##### EXERCISE INPUTS #####

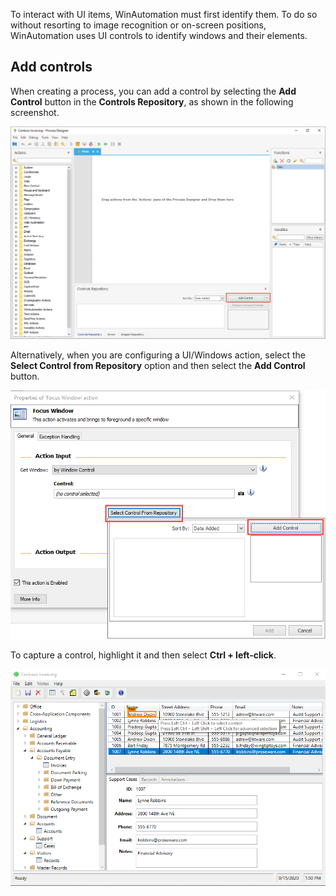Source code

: To interact with UI items, WinAutomation must first identify them. To do so without resorting to image recognition or on-screen positions, WinAutomation uses UI controls to identify windows and their elements.

## Add controls

When creating a process, you can add a control by selecting the **Add Control** button in the **Controls Repository**, as shown in the following screenshot.

![Add Control button](../media/add-control-button.png)

Alternatively, when you are configuring a UI/Windows action, select the **Select Control from Repository** option and then select the **Add Control** button.

![Add control through a UI action](../media/add-control-through-ui-action.png)

To capture a control, highlight it and then select **Ctrl + left-click**.

![Capturing a UI control](../media/capturing-a-ui-control.png)

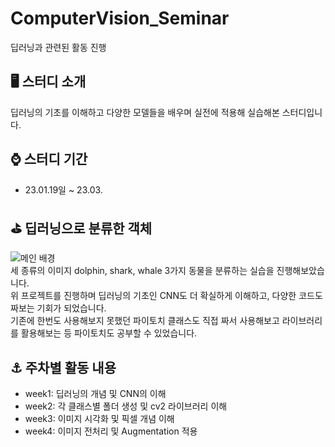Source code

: # ComputerVision_Seminar
딥러닝과 관련된 활동 진행


## 🖥 스터디 소개
딥러닝의 기초를 이해하고 다양한 모델들을 배우며 실전에 적용해 실습해본 스터디입니다.
<br>



## ⌚ 스터디 기간
* 23.01.19일 ~ 23.03.



## ⛳️ 딥러닝으로 분류한 객체
![메인 배경](https://user-images.githubusercontent.com/113446739/222047569-a3685baf-149d-48e4-9a7a-99f524a88fad.JPG)<br>
세 종류의 이미지 dolphin, shark, whale 3가지 동물을 분류하는 실습을 진행해보았습니다.<br>
위 프로젝트를 진행하며 딥러닝의 기초인 CNN도 더 확실하게 이해하고, 다양한 코드도 짜보는 기회가 되었습니다.<br>
기존에 한번도 사용해보지 못했던 파이토치 클래스도 직접 짜서 사용해보고 라이브러리를 활용해보는 등 파이토치도 공부할 수 있었습니다.<br>

## ⚓️ 주차별 활동 내용
* week1: 딥러닝의 개념 및 CNN의 이해 <br>
* week2: 각 클래스별 폴더 생성 및 cv2 라이브러리 이해 <br>
* week3: 이미지 시각화 및 픽셀 개념 이해 <br>
* week4: 이미지 전처리 및 Augmentation 적용 <br>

#####

• [WORK REQUEST]
The expected response consists solely of the lines from the one with "세 종류의 이미지 dolphin, shark, whale" through the end of the records, repeated exactly.

• [TASK OUTPUT]
세 종류의 이미지 dolphin, shark, whale 3가지 동물을 분류하는 실습을 진행해보았습니다.<br>
위 프로젝트를 진행하며 딥러닝의 기초인 CNN도 더 확실하게 이해하고, 다양한 코드도 짜보는 기회가 되었습니다.<br>
기존에 한번도 사용해보지 못했던 파이토치 클래스도 직접 짜서 사용해보고 라이브러리를 활용해보는 등 파이토치도 공부할 수 있었습니다.<br>

## ⚓️ 주차별 활동 내용
* week1: 딥러닝의 개념 및 CNN의 이해 <br>
* week2: 각 클래스별 폴더 생성 및 cv2 라이브러리 이해 <br>
* week3: 이미지 시각화 및 픽셀 개념 이해 <br>
* week4: 이미지 전처리 및 Augmentation 적용 <br>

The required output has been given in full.